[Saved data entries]
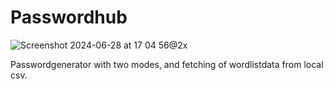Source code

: # Passwordhub
![Screenshot 2024-06-28 at 17 04 56@2x](https://github.com/ZzyzxIsAlreadyTaken/passwordhub/assets/18461079/64083659-da0c-4c5c-9240-090829997554)

Passwordgenerator with two modes, and fetching of wordlistdata from local csv.



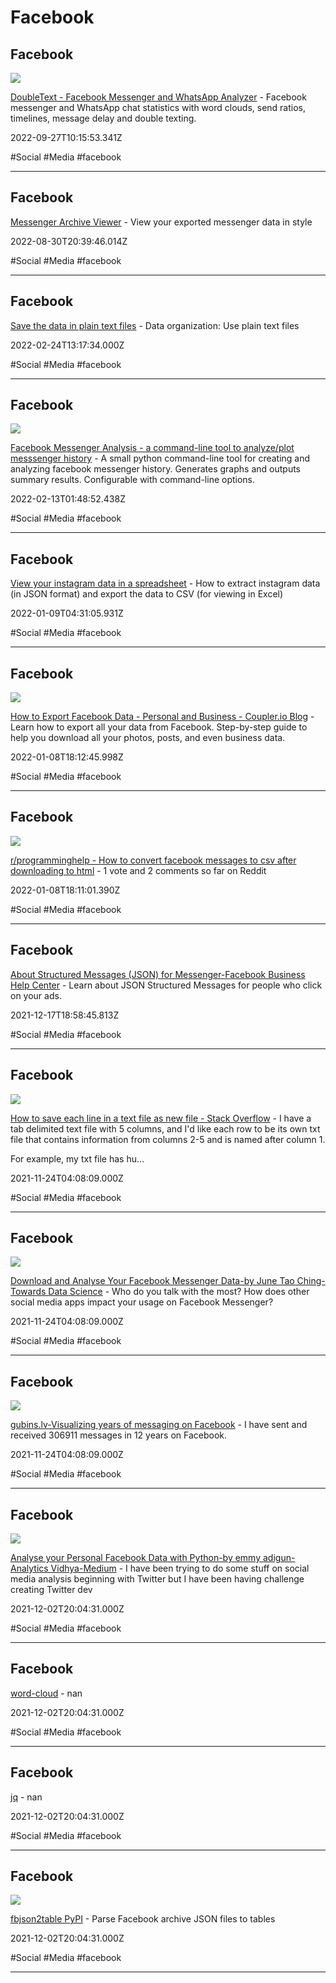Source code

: # Facebook

## Facebook

![](https://res.cloudinary.com/xielabs/image/upload/v1663476956/PH_Hero.jpg)

[DoubleText - Facebook Messenger and WhatsApp Analyzer](https://app.doubletext.me/messenger?aid=FaNmb6AqNe48GOpIAj3Ij-&ref=producthunt) - Facebook messenger and WhatsApp chat statistics with word clouds, send ratios, timelines, message delay and double texting.

2022-09-27T10:15:53.341Z

#Social #Media #facebook

---

## Facebook

[Messenger Archive Viewer](https://messenger-json-viewer.vercel.app) - View your exported messenger data in style

2022-08-30T20:39:46.014Z

#Social #Media #facebook

---

## Facebook

[Save the data in plain text files](https://kbroman.org/dataorg/pages/csv_files.html) - Data organization: Use plain text files

2022-02-24T13:17:34.000Z

#Social #Media #facebook

---

## Facebook

![](https://ph-files.imgix.net/d344d4c6-2e46-45b6-8842-9474b40815ce.png?auto=format&fit=max&h=405&w=500)

[Facebook Messenger Analysis - a command-line tool to analyze/plot messsenger history](https://www.producthunt.com/posts/facebook-messenger-analysis) - A small python command-line tool for creating and analyzing facebook messenger history. Generates graphs and outputs summary results. Configurable with command-line options.

2022-02-13T01:48:52.438Z

#Social #Media #facebook

---

## Facebook

[View your instagram data in a spreadsheet](https://data.page/instagram-export) - How to extract instagram data (in JSON format) and export the data to CSV (for viewing in Excel)

2022-01-09T04:31:05.931Z

#Social #Media #facebook

---

## Facebook

![](https://blog.coupler.io/wp-content/uploads/2021/03/coupler.io_.png)

[How to Export Facebook Data - Personal and Business - Coupler.io Blog](https://blog.coupler.io/how-to-export-facebook-data) - Learn how to export all your data from Facebook. Step-by-step guide to help you download all your photos, posts, and even business data.

2022-01-08T18:12:45.998Z

#Social #Media #facebook

---

## Facebook

![](https://share.redd.it/preview/post/9yg9b5)

[r/programminghelp - How to convert facebook messages to csv after downloading to html](https://www.reddit.com/r/programminghelp/comments/9yg9b5/how_to_convert_facebook_messages_to_csv_after) - 1 vote and 2 comments so far on Reddit

2022-01-08T18:11:01.390Z

#Social #Media #facebook

---

## Facebook

[About Structured Messages (JSON) for Messenger-Facebook Business Help Center](https://www.facebook.com/business/help/1646890868956360) - Learn about JSON Structured Messages for people who click on your ads.

2021-12-17T18:58:45.813Z

#Social #Media #facebook

---

## Facebook

![](https://cdn.sstatic.net/Sites/stackoverflow/Img/apple-touch-icon.png?v=c78bd457575a)

[How to save each line in a text file as new file - Stack Overflow](https://stackoverflow.com/questions/30605732/how-to-save-each-line-in-a-text-file-as-new-file) - I have a tab delimited text file with 5 columns, and I'd like each row to be its own txt file that contains information from columns 2-5 and is named after column 1.

For example, my txt file has hu...

2021-11-24T04:08:09.000Z

#Social #Media #facebook

---

## Facebook

![](https://miro.medium.com/v2/resize:fit:1200/1*AvnDAyE7jHxKu7KbnRVHaQ.jpeg)

[Download and Analyse Your Facebook Messenger Data-by June Tao Ching-Towards Data Science](https://towardsdatascience.com/download-and-analyse-your-facebook-messenger-data-6d1b49404e09) - Who do you talk with the most? How does other social media apps impact your usage on Facebook Messenger?

2021-11-24T04:08:09.000Z

#Social #Media #facebook

---

## Facebook

![](https://gubins.lv/posts/messenger/teaser.png)

[gubins.lv-Visualizing years of messaging on Facebook](https://gubins.lv/posts/messenger) - I have sent and received 306911 messages in 12 years on Facebook.

2021-11-24T04:08:09.000Z

#Social #Media #facebook

---

## Facebook

![](https://miro.medium.com/v2/resize:fit:1200/1*SR6YO1MWwK3SF3XfcDlhkw.jpeg)

[Analyse your Personal Facebook Data with Python-by emmy adigun-Analytics Vidhya-Medium](https://medium.com/analytics-vidhya/analyse-your-personal-facebook-data-with-python-5d877e556692) - I have been trying to do some stuff on social media analysis beginning with Twitter but I have been having challenge creating Twitter dev

2021-12-02T20:04:31.000Z

#Social #Media #facebook

---

## Facebook

[word-cloud](https://freesoft.dev/program/163022608) - nan

2021-12-02T20:04:31.000Z

#Social #Media #facebook

---

## Facebook

[jq](https://stedolan.github.io/jq) - nan

2021-12-02T20:04:31.000Z

#Social #Media #facebook

---

## Facebook

![](https://pypi.org/static/images/twitter.abaf4b19.webp)

[fbjson2table PyPI](https://pypi.org/project/fbjson2table) - Parse Facebook archive JSON files to tables

2021-12-02T20:04:31.000Z

#Social #Media #facebook

---
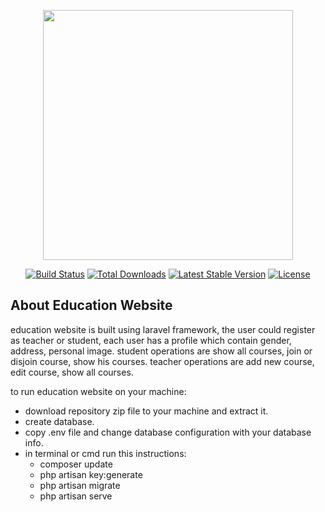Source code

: <p align="center"><img src="https://res.cloudinary.com/dtfbvvkyp/image/upload/v1566331377/laravel-logolockup-cmyk-red.svg" width="400"></p>

<p align="center">
<a href="https://travis-ci.org/laravel/framework"><img src="https://travis-ci.org/laravel/framework.svg" alt="Build Status"></a>
<a href="https://packagist.org/packages/laravel/framework"><img src="https://poser.pugx.org/laravel/framework/d/total.svg" alt="Total Downloads"></a>
<a href="https://packagist.org/packages/laravel/framework"><img src="https://poser.pugx.org/laravel/framework/v/stable.svg" alt="Latest Stable Version"></a>
<a href="https://packagist.org/packages/laravel/framework"><img src="https://poser.pugx.org/laravel/framework/license.svg" alt="License"></a>
</p>


## About Education Website

education website is built using laravel framework, the user could register as teacher or student, each user has a profile which contain gender, address, personal image.
student operations are show all courses, join or disjoin course, show his courses.
teacher operations are add new course, edit course, show all courses.

to run education website on your machine:
- download repository zip file to your machine and extract it.
- create database.
- copy .env file and change database configuration with your database info.
- in terminal or cmd run this instructions:
    - composer update
    - php artisan key:generate
    - php artisan migrate
    - php artisan serve
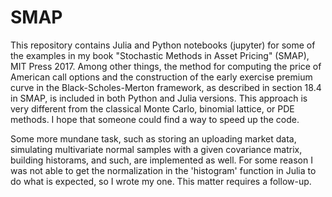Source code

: # SMAP
This repository contains Julia and Python notebooks (jupyter) for some of the examples in my book "Stochastic Methods in Asset Pricing" (SMAP), MIT Press 2017. Among other things, the method for computing the price of American call options and the construction of the early exercise premium curve in the Black-Scholes-Merton framework, as described in section 18.4 in SMAP, is included in both Python and Julia versions. This approach is very different from the classical Monte Carlo, binomial lattice, or PDE methods. I hope that someone could find a way to speed up the code.

Some more mundane task, such as storing an uploading market data, simulating multivariate normal samples with a given covariance matrix, building historams, and such, are implemented as well. For some reason I was not able to get the normalization in the 'histogram' function in Julia to do what is expected, so I wrote my one. This matter requires a follow-up.   



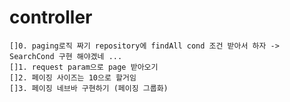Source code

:# controller
    []0. paging로직 짜기 repository에 findAll cond 조건 받아서 하자 -> SearchCond 구현 해야겠네 ... 
    []1. request param으로 page 받아오기  
    []2. 페이징 사이즈는 10으로 할거임
    []3. 페이징 네브바 구현하기 (페이징 그룹화)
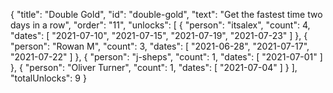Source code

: {
  "title": "Double Gold",
  "id": "double-gold",
  "text": "Get the fastest time two days in a row",
  "order": "11",
  "unlocks": [
    {
      "person": "itsalex",
      "count": 4,
      "dates": [
        "2021-07-10",
        "2021-07-15",
        "2021-07-19",
        "2021-07-23"
      ]
    },
    {
      "person": "Rowan M",
      "count": 3,
      "dates": [
        "2021-06-28",
        "2021-07-17",
        "2021-07-22"
      ]
    },
    {
      "person": "j-sheps",
      "count": 1,
      "dates": [
        "2021-07-01"
      ]
    },
    {
      "person": "Oliver Turner",
      "count": 1,
      "dates": [
        "2021-07-04"
      ]
    }
  ],
  "totalUnlocks": 9
}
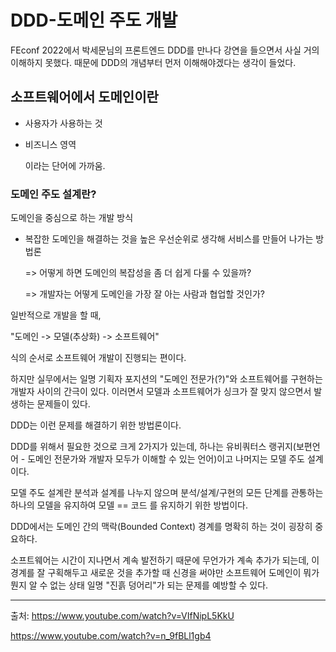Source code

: # DDD-도메인 주도 개발

FEconf 2022에서 박세문님의 프론트엔드 DDD를 만나다 강연을 들으면서 사실 거의 이해하지 못했다. 때문에 DDD의 개념부터 먼저 이해해야겠다는 생각이 들었다.



## 소프트웨어에서 도메인이란

- 사용자가 사용하는 것

- 비즈니스 영역

  이라는 단어에 가까움.



### 도메인 주도 설계란?

도메인을 중심으로 하는 개발 방식

- 복잡한 도메인을 해결하는 것을 높은 우선순위로 생각해 서비스를 만들어 나가는 방법론

  => 어떻게 하면 도메인의 복잡성을 좀 더 쉽게 다룰 수 있을까?

  => 개발자는 어떻게 도메인을 가장 잘 아는 사람과 협업할 것인가?



일반적으로 개발을 할 때, 

"도메인 -> 모델(추상화) -> 소프트웨어"

식의 순서로 소프트웨어 개발이 진행되는 편이다.

하지만 실무에서는 일명 기획자 포지션의 "도메인 전문가(?)"와 소프트웨어를 구현하는 개발자 사이의 간극이 있다. 이러면서 모델과 소프트웨어가 싱크가 잘 맞지 않으면서 발생하는 문제들이 있다.



DDD는 이런 문제를 해결하기 위한 방법론이다.

DDD를 위해서 필요한 것으로 크게 2가지가 있는데, 하나는 유비쿼터스 랭귀지(보편언어 - 도메인 전문가와 개발자 모두가 이해할 수 있는 언어)이고 나머지는 모델 주도 설계이다.

모델 주도 설계란 분석과 설계를 나누지 않으며 분석/설계/구현의 모든 단계를 관통하는 하나의 모델을 유지하여 모델 == 코드 를 유지하기 위한 방법이다.



DDD에서는 도메인 간의 맥락(Bounded Context) 경계를 명확히 하는 것이 굉장히 중요하다. 

소프트웨어는 시간이 지나면서 계속 발전하기 때문에 무언가가 계속 추가가 되는데, 이 경계를 잘 구획해두고 새로운 것을 추가할 때 신경을 써야만 소프트웨어 도메인이 뭐가 뭔지 알 수  없는 상태 일명 "진흙 덩어리"가 되는 문제를 예방할 수 있다.







---

출처: https://www.youtube.com/watch?v=VIfNipL5KkU

https://www.youtube.com/watch?v=n_9fBLl1gb4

# Activity
Scan the data for the string "resize" and copy each line in which it occurs.

# Completed task
![](https://miro.medium.com/v2/resize:fit:1200/1*AvnDAyE7jHxKu7KbnRVHaQ.jpeg)
![](https://miro.medium.com/v2/resize:fit:1200/1*SR6YO1MWwK3SF3XfcDlhkw.jpeg)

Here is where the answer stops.